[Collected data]
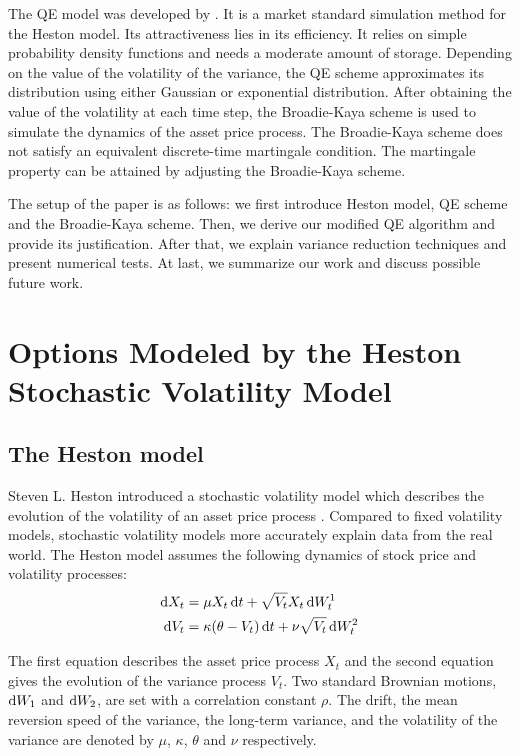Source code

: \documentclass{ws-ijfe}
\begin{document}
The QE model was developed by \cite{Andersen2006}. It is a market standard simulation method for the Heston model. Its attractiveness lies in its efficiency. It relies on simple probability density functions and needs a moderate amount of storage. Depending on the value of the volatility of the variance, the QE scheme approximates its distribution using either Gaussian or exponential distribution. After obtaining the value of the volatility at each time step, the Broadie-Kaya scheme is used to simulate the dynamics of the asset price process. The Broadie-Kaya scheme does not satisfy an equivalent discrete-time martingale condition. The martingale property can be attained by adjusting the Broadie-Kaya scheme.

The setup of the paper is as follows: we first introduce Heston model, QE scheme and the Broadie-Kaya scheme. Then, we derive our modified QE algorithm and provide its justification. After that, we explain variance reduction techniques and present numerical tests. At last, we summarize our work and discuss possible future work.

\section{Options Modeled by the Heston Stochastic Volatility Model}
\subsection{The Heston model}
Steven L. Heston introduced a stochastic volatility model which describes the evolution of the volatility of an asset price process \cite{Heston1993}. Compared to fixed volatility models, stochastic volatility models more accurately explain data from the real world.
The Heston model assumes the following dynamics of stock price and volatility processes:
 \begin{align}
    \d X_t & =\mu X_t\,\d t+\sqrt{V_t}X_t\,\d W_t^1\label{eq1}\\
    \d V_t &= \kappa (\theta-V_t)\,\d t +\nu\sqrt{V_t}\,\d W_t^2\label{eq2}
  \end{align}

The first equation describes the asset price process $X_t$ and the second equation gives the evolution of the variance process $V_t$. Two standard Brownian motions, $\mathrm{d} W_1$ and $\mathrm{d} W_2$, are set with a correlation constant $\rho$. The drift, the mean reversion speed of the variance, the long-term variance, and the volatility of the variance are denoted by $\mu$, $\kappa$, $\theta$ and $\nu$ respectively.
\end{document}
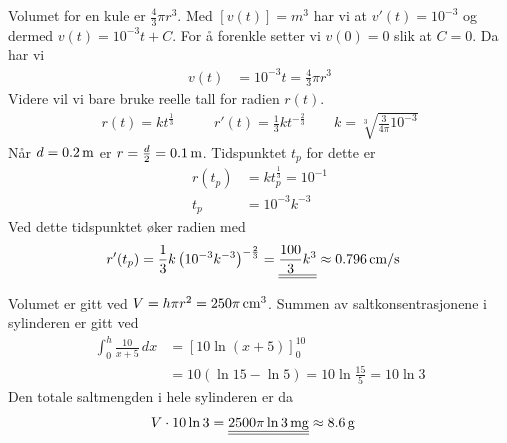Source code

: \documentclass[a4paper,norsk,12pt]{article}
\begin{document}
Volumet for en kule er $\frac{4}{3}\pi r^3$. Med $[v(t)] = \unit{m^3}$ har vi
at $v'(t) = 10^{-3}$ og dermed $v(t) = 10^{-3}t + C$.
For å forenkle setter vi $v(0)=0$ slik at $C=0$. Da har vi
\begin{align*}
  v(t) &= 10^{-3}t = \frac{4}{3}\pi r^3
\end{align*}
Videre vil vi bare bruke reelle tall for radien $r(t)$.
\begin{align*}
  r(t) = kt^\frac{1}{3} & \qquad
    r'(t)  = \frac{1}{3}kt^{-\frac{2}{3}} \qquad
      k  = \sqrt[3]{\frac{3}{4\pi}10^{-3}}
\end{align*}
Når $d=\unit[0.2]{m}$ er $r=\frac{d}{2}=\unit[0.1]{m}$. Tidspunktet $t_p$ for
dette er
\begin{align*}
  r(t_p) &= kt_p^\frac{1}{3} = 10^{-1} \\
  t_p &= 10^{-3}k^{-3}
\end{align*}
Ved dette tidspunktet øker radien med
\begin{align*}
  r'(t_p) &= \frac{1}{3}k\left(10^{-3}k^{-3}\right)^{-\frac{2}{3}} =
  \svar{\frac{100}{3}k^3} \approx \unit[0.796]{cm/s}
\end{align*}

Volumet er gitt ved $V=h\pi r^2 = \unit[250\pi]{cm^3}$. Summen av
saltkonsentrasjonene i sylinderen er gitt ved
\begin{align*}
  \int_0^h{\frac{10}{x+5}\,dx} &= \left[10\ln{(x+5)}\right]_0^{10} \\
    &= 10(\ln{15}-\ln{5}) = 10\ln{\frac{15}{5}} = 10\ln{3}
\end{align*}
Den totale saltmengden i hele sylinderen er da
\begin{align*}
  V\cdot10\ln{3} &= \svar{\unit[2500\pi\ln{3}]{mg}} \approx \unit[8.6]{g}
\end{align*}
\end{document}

* * *

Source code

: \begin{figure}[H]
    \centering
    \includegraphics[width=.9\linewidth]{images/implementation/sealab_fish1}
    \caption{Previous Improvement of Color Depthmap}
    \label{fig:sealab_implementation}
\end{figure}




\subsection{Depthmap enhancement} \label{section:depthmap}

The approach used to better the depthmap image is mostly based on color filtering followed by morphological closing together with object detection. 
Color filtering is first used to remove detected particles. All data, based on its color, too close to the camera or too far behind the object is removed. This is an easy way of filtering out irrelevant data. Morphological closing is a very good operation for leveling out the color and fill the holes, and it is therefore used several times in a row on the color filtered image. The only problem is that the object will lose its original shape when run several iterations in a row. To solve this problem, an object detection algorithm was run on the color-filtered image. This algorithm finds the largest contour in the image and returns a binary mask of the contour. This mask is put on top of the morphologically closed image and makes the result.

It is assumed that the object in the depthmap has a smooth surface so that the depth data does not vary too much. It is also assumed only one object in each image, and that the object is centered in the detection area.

▶ **WHAT THE TASK REQUIRES**
Copy out each line of the data that includes the string "right".

▶ **TASK RESPONSE**
  r'(t_p) &= \frac{1}{3}k\left(10^{-3}k^{-3}\right)^{-\frac{2}{3}} =
  \int_0^h{\frac{10}{x+5}\,dx} &= \left[10\ln{(x+5)}\right]_0^{10} \\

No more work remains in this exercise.